13.20. ‘Sopuru’s on fire,’ is the changing room song, and he certainly was. For any film buffs out there, The Towering Inferno comes to mind. Kit is returned to the big blue bag in various states – Number 5 (Myatt) is again inside out, as is Number 6 (Jones), and this after all the nice things written in last week’s column about the latter folding everything to perfection. Turncoat. Nothing nice has been written about the former however – not last week or indeed any other week, so no change there then. But just for once, on this historic day, it doesn’t matter a jot.

14.05. We’re back on the M25 and Fieldhouse has only asked the question, ‘How far it is to the services?’ twelve times so far. If he asks again, it’ll be thirteenth time unlucky. The going ranges from slow to very slow to not at all as the rain pours down and The Navigator resorts to taking photos through the windscreen wipers and posting them on the @GPSFAteams’ twitter account. Two hundred miles west, but on the very same motorway, the Girl-mobile is also moving at a similar, less than convincing, second-gear rate of knots back towards the Field of Dreams. And exactly half way in between, Young Sam is sprinting faster than either bus is chugging, in a ‘needs must’ turn of speed that’s linked inextricably to the term ‘escape’ and defying any ancient law of motion, Newton’s or otherwise.

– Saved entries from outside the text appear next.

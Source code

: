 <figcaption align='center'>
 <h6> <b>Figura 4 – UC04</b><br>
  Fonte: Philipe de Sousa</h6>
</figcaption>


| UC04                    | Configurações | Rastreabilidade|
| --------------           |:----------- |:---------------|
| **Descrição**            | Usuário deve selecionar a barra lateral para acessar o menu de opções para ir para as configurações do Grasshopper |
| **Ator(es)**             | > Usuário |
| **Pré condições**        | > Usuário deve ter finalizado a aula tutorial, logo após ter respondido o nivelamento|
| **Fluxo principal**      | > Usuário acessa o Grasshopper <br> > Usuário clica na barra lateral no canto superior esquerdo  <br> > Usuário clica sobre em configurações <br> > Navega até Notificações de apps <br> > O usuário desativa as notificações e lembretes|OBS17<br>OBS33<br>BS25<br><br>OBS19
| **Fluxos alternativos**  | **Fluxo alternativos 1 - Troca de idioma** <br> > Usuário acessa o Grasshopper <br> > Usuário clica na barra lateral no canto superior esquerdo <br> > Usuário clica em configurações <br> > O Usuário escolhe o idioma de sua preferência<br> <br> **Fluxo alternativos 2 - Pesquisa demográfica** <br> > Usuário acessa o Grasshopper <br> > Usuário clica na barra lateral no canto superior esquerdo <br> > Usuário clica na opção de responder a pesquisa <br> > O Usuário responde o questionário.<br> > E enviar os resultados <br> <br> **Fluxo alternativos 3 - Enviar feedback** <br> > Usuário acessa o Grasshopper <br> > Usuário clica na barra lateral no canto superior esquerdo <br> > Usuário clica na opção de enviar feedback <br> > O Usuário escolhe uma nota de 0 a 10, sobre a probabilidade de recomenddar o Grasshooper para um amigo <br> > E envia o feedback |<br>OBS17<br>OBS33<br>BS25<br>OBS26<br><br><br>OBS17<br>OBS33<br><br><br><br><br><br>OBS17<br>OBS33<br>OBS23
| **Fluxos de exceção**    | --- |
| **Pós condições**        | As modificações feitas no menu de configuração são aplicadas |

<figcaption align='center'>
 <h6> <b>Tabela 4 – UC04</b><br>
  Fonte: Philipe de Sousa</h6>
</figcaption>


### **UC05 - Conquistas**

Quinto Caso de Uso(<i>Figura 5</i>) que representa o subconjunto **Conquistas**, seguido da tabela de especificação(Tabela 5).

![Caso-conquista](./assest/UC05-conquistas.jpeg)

15.27. Mother Millward Brown is struggling, so there’s an impromptu toilet break at Reading. Myatt wanders round for thirty seconds in the pouring rain with his jumper pulled over his lovingly-gelled quiff, before deciding there’s far too much water in the world already, returns to the relative comfort of the SV mini bus and puts his loo break on cross-legged hold for the time being.

16.19. The Oasis at last! There are few palm trees and even fewer camels (as Swindon Town are playing away and the County Ground just down the road is closed), but there’s a wave machine and slides, a coffee shop that doesn’t take cash and a very helpful front-of-house catering assistant who takes our order as the pool exit call is issued and serves the sausage & chips just as the troops re-enter the refectory.

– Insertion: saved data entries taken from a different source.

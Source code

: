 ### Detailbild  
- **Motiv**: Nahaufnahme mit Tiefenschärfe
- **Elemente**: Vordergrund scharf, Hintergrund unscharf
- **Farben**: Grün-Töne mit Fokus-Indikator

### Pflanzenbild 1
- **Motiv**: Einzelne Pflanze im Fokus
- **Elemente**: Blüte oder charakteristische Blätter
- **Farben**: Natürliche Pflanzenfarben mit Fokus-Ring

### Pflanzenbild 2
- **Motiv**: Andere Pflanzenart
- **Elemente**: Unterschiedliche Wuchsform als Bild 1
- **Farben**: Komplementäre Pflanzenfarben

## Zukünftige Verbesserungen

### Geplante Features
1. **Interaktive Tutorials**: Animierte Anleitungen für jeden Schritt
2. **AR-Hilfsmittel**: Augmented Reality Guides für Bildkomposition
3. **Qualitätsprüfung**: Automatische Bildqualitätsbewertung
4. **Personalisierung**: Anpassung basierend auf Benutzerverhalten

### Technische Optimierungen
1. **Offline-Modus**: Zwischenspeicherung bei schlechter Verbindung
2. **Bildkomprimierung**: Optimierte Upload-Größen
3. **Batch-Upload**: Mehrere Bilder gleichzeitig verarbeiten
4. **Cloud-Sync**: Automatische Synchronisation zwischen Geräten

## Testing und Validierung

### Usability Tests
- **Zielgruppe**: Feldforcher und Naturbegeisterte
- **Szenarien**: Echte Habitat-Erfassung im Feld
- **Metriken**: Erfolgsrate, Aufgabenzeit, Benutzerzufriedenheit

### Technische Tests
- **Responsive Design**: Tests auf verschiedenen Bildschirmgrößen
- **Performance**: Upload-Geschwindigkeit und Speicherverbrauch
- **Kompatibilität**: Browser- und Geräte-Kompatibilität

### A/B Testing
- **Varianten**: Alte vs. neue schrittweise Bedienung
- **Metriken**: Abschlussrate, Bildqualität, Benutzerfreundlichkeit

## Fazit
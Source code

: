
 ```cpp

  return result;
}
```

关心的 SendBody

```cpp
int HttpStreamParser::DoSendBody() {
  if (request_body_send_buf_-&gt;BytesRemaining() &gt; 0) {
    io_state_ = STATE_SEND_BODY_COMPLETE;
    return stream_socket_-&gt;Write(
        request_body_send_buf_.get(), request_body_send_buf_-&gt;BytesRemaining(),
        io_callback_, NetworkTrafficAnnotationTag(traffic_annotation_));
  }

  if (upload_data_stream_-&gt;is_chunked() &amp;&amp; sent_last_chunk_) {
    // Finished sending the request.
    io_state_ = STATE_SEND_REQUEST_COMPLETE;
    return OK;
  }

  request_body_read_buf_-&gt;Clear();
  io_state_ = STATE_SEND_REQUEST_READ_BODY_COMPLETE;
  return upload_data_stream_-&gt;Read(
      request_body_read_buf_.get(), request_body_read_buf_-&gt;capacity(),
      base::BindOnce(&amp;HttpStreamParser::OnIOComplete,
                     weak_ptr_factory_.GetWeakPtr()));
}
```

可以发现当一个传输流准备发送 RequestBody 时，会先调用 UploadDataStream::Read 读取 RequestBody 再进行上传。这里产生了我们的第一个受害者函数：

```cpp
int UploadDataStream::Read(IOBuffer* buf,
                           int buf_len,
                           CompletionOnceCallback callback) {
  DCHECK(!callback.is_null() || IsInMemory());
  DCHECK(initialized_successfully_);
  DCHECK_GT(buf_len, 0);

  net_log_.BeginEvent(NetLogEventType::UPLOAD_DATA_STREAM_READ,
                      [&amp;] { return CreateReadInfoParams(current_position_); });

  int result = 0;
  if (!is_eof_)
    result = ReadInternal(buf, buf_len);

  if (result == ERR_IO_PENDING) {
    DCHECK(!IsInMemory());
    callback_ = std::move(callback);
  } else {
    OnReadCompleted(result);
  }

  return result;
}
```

17.55. We’re back on the A419, the last leg of our 240-mile round tour of southern England. There’s a revelation, ‘Herbie’s got a girlfriend’ / ‘I think she’s French,’ and a conspiracy theory, ‘Woody says that Sopuru says that Wasp says….,’ none of which is heard by Mother Millward Brown, who by now is fast asleep on his big red pillow. There’s a cacophony of song that initially seems to be emitting from Jones’s Mickey Mouse boy-doll, followed by ‘Football’s Coming Home’ for a second time, though on this occasion it’s almost geographically correct.

18.35. Back at the ranch. There’s no sign of the Girl-mobile, the Other New Navigator, Young Sam Austin, the Big Red Money Machine or Coach Wilson’s fiendish sudoku emporium. There’s no sign of The Groundsman either, though rumour has it he’s still sitting in the far corner of the eating room, waiting for both the kettle to boil and an audience with the next person who enlists on a GPSFA work experience programme, with a heightened sense of anticipation-cum-excitement. And there's also no sign of the Real Manager, who too is sitting in a heightened sense of anticipation-cum-excitement directly in front of the TV, meaning a celebratory half is most definitely Strictly off limits till post-9.00pm.

Meanwhile, The Chairman’s at home desperately trawling the internet for an inspirational quote with which to address the Highnam WI Church Hall committee in half an hour’s time. With Churchill, Schicklgruber and Genghis Khan all consigned to the desktop recycle bin and time fast running out, he stumbles across the great nineteenth century American industrialist, Henry Ford, who gives this considered opinion: ‘The only history that’s worth a dime, is that which you make yourself.’ And a little bit of history mes amies, is what you all made today.

Historic Gloucester: High Definition; Mother Brown, Iron Man, Slider; Isaac, Mickey, El Capitano, Issur Danielovitch; Beamer; Lettuce, Wasp.